As exportações brasileiras de carne suína (considerando todos os produtos, entre in natura e processados) totalizaram 67,4 mil toneladas em fevereiro, informa a Associação Brasileira de Proteína Animal (ABPA). O número é recorde para o mês e supera em 24,7% o volume embarcado no mesmo período de 2019, quando foram exportadas 54,1 mil toneladas. A receita mensal das exportações chegou a US$ 154,9 milhões, número 54,6% maior em relação ao resultado obtido no segundo mês de 2019, com US$ 100,2 milhões.

No acumulado do ano, as exportações de carne suína chegaram a 135,9 mil toneladas, volume 32,4% maior em relação ao alcançado no primeiro bimestre de 2019, com total de 102,6 mil toneladas. As vendas do período geraram receita de US$ 319,1 milhões, saldo 66,2% superior ao registrado nos dois primeiros meses de 2019, com US$ 192 milhões.

O preço médio das exportações segue elevado, pressionado pela forte demanda asiática por proteína animal. Os impactos das ocorrências de Peste Suína Africana no rebanho de mercados como China e Vietnã mantiveram o fluxo dos embarques elevados, em níveis atípicos para o período”, aponta Ricardo Santin, diretor-executivo da ABPA.

Principal destino das exportações, a China incrementou suas compras em 161% na comparação com o mesmo período do ano passado, com total de 31 mil toneladas exportadas em fevereiro.

As questões pontuais de logística decorrentes das ações de controle ao Covid-19 não geraram impactos significativos no saldo final das exportações brasileiras.
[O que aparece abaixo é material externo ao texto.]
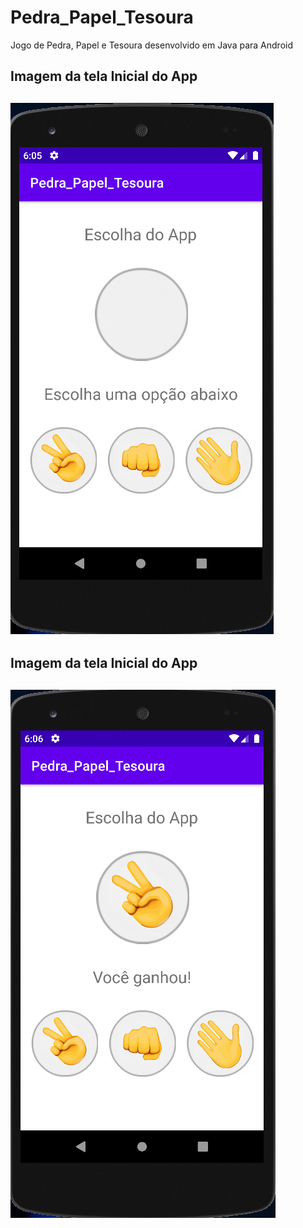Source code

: # Pedra_Papel_Tesoura
Jogo de Pedra, Papel e Tesoura desenvolvido em Java para Android

<h2>Imagem da tela Inicial do App <h2/>
<img src="Imagens/Initial.png"/>
<p>
<h2>Imagem da tela Inicial do App <h2/>
<img src="Imagens/Pedra_Papel_Tesoura.png"/>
Ajustes logísticos garantiram o desembaraço das cargas no mercado chinês. O governo chinês prioriza o trânsito de alimentos”, analisa Francisco Turra, presidente da ABPA. O Japão também elevou suas compras de carne suína do Brasil, com total de 678 toneladas em fevereiro, número 239% maior que o embarcado em fevereiro de 2019.